● **TASK DESCRIPTION**
Filter the listing below down to the lines containing the word "artifacts".

● **PROVIDED DATA**
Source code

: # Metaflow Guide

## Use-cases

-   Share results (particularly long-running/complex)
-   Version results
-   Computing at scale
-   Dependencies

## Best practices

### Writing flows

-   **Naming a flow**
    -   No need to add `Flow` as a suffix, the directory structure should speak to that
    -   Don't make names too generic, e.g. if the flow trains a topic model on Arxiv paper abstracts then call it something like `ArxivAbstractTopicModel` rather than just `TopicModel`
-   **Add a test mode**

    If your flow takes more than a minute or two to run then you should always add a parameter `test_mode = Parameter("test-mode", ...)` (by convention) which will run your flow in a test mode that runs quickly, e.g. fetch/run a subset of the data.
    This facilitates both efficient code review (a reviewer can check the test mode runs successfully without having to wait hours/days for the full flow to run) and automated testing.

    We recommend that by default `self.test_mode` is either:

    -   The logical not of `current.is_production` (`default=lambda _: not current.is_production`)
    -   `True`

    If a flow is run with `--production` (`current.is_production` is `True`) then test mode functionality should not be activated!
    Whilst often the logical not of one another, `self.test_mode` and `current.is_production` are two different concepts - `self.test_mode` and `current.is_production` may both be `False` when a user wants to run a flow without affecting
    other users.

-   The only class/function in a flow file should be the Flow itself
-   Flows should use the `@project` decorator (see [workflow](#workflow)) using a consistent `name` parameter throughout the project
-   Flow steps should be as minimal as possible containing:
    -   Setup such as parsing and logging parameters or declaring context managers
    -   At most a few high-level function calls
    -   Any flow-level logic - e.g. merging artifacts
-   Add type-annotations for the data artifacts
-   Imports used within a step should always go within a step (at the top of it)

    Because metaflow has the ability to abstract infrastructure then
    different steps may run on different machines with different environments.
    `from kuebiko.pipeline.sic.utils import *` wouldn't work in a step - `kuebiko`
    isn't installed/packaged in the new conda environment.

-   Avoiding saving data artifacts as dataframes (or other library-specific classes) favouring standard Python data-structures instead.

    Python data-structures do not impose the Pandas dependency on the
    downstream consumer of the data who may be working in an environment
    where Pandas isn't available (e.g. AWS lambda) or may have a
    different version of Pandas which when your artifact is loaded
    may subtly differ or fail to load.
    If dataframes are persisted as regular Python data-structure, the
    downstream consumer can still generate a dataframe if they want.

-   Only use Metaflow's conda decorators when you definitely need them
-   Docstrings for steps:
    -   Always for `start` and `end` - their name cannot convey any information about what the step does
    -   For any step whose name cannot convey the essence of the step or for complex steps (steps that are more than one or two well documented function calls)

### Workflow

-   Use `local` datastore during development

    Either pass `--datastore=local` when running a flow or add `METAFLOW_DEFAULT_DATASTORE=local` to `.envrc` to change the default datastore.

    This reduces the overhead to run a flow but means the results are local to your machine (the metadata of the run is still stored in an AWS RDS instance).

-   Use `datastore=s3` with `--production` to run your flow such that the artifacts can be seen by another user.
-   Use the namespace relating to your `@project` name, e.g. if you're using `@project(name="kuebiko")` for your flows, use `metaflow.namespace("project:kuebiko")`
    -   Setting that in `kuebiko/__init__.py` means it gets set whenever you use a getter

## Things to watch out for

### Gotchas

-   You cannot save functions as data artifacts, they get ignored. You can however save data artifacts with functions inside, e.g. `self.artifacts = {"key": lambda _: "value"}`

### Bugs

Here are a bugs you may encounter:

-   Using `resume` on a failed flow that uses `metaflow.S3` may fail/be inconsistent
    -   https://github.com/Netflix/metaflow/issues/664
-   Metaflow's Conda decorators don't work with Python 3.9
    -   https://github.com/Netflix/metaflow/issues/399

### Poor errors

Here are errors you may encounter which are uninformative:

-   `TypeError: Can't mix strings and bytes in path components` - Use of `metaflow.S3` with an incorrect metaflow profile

● **EXERCISE SOLUTION**
    -   Any flow-level logic - e.g. merging artifacts
-   Add type-annotations for the data artifacts
-   Avoiding saving data artifacts as dataframes (or other library-specific classes) favouring standard Python data-structures instead.
-   Use `datastore=s3` with `--production` to run your flow such that the artifacts can be seen by another user.
-   You cannot save functions as data artifacts, they get ignored. You can however save data artifacts with functions inside, e.g. `self.artifacts = {"key": lambda _: "value"}`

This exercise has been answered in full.